Thursday, August 24, 2006

Politics and Nostalgia (for old friends)

(Note: The previous post was a concession to dear friends who observed that my posts were too political for my own good. With their biding, I wallowed in nostalgia and wrote that piece that ended up as an early midlife crisis indicator. So I owe them my thanks for their concern as well as the enjoyment of writing that blog. Here is an explanatory essay for those who are bored, bothered, concerned, etc. over my political posts.)

We all find our own space in this world. That is what I say to myself when I come across friends who do not understand my political convictions. This after I sense their veiled incredulity over ideas that to their minds seem so divorced from the possible and the passion with which I hold them. I guess passion sometimes begets apathy (since this is the age of irony) and I have been dismissively pigeon-holed as the “messianic one” or worse as a “bigot,” of having certain beliefs about our world and its faults and inflicting them against anyone unfortunate enough to be within hearing distance. Some friends once predicted that I would either become a politician or worse a cult leader of a self-made religion indicating the negative reputation I have earned for myself over the years. I ended up as a teacher perhaps to their consternation since I would still have an audience for my “dangerous” ideas. Thus, every drinking session would end with the obligatory return to the good ‘ol times, to nostalgia in order to placate the ruffled feathers of my middle class friends after I challenge the implications of the lives we “chose” to lead. And I would take a swig off my stale beer and mutter to myself that “we all find our space in this world.” After all, who am I to shatter their illusions?

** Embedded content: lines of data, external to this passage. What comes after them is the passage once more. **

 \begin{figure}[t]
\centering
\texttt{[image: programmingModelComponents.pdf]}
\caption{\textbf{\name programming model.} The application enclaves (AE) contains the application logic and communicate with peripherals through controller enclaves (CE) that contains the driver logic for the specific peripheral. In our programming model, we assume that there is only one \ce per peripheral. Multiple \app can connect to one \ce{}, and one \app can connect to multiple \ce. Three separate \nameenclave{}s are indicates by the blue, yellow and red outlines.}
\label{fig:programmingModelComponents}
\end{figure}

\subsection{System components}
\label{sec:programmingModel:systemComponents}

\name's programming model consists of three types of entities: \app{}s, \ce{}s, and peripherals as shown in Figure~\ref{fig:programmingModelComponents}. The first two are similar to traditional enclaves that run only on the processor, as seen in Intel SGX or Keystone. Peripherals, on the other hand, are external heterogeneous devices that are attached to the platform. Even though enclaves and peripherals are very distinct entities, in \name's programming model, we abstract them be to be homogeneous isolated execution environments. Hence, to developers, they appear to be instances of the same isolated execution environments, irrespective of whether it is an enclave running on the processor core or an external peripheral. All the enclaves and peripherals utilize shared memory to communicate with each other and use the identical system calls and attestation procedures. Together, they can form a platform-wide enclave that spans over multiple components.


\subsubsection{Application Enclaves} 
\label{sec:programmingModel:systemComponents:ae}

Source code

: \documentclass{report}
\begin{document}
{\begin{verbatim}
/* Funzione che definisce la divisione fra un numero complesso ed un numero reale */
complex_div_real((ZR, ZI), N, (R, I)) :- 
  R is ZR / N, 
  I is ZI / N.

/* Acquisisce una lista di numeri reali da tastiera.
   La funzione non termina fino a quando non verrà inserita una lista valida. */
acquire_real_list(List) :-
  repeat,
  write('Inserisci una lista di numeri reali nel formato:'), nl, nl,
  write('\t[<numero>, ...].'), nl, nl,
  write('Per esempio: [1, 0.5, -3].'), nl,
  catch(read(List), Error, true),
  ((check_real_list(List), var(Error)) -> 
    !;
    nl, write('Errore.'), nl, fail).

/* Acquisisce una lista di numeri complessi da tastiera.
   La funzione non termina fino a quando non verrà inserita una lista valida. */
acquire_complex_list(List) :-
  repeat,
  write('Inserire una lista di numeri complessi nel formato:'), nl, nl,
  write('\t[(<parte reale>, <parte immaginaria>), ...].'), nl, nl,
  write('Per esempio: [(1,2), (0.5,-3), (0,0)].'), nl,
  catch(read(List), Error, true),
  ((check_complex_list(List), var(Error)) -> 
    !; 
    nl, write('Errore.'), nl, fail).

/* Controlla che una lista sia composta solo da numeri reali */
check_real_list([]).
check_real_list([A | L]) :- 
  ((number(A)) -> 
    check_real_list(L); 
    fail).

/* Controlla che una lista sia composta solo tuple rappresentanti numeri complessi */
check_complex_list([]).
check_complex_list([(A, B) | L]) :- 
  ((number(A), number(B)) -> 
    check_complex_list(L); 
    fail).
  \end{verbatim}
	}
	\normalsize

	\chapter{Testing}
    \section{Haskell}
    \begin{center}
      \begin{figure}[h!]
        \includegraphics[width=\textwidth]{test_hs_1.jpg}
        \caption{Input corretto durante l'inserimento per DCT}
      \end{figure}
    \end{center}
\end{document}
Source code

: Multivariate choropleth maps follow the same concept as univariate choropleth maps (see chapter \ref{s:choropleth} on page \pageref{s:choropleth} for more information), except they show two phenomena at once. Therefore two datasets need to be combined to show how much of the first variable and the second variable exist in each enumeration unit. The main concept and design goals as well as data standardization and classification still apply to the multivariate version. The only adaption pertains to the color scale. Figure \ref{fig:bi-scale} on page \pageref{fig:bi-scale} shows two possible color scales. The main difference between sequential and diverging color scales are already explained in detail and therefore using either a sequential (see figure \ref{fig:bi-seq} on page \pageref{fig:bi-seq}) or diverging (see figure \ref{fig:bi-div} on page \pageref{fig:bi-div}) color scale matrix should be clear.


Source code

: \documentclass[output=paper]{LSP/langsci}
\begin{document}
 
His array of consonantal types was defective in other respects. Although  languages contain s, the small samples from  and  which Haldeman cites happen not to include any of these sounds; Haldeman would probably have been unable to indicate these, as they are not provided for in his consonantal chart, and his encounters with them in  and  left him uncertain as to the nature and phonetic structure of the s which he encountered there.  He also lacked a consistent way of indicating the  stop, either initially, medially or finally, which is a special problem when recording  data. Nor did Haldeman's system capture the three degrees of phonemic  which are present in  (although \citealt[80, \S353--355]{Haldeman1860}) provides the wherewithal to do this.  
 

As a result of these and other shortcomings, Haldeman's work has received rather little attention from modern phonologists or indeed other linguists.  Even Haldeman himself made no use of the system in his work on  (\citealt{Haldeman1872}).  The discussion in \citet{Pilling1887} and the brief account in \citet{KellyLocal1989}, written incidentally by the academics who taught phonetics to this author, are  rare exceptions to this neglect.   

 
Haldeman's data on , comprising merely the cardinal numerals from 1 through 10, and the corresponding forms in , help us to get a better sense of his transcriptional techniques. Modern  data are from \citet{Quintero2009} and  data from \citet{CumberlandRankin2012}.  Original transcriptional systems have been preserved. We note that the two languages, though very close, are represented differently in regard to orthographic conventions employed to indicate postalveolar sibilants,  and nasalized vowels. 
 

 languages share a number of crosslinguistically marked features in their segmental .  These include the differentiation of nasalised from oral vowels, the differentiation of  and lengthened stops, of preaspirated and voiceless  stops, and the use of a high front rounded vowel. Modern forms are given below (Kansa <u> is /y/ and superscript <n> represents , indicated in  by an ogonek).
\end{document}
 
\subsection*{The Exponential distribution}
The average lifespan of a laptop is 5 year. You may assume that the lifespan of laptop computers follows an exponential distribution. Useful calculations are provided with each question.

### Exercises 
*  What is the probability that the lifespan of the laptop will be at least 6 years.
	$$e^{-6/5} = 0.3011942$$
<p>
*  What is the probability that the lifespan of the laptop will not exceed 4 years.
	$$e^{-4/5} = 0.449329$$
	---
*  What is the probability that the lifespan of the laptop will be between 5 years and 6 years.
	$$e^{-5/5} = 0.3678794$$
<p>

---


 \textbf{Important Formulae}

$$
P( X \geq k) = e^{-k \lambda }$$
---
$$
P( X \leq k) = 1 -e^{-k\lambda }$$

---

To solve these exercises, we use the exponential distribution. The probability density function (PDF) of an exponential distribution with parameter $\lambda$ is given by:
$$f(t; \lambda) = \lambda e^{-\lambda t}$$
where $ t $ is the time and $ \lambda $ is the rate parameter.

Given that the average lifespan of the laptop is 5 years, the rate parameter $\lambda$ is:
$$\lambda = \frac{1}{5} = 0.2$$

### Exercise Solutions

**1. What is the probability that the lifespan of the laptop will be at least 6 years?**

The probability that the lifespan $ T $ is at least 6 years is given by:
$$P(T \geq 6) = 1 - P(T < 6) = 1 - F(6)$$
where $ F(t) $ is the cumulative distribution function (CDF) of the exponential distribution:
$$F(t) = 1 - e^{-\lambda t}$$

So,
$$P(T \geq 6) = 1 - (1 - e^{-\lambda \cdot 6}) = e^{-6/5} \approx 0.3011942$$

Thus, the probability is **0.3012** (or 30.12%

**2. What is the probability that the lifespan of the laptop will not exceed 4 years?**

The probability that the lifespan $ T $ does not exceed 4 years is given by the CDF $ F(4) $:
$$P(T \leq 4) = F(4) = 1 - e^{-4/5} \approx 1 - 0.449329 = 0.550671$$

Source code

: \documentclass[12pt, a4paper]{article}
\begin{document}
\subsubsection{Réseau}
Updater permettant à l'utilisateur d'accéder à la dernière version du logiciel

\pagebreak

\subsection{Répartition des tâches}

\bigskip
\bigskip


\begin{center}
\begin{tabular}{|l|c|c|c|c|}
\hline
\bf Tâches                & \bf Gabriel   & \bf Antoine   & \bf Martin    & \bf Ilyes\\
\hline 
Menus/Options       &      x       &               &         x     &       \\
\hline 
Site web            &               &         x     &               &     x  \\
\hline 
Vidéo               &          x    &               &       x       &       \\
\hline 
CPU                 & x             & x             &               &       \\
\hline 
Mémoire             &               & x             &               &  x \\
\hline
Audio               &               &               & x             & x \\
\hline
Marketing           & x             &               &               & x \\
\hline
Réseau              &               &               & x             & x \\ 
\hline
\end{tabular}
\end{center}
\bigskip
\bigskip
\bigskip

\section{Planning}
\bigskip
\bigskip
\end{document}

This is a cop-out of course, an admission that ideas, no matter how promising they may be, cannot bridge the contingent paths that our lives have taken. It’s the same as saying that although we share so many beginnings, over time, we have become different people where the only thing common is our past. We have met new people along the way, new loves, new beliefs, new responsibilities that now define the boundaries of our reality. And sometimes, other realities just don’t fit in our careers, lifestyles, family life and other trappings that have come to define our middle class lives. Yet, if only for a moment, for that once a year reunion when I am quizzed about my involvements, there I was pricking their safe cocoons and violating the things that they hold dear by the ideas that I hold. For all I know, these ideas barely registered amidst the din of laughter and at best its effect is an unwelcome headache. Crazy me with my politics and all like a broken record.

But conviction is precisely predicated on the principle that it may be correct, and sharing it with others is in fact a test of validity instead of a belief in certainty. In other words, when one speaks about convictions it is not to pledge to a single bigoted standard of truth, but at the very least, an assertion that certain realities are shared, since we still inhabit “a common space” where it is possible for us to agree and achieve common convictions.

And so “we all find our place in the world” but this does not mean an individual autonomous space disassociated from everyone else. I would like to believe that there is more that binds us beyond the nostalgia for the good ‘ol times. Though we have been thrown together by the contingent circumstances of our childhood, and then thrown apart by fate, we still face the same social realities wherever we may physically be, no matter how rich or poor we are. I am therefore assuming that my truths could be yours. This is the premise of my (and perhaps all) politics.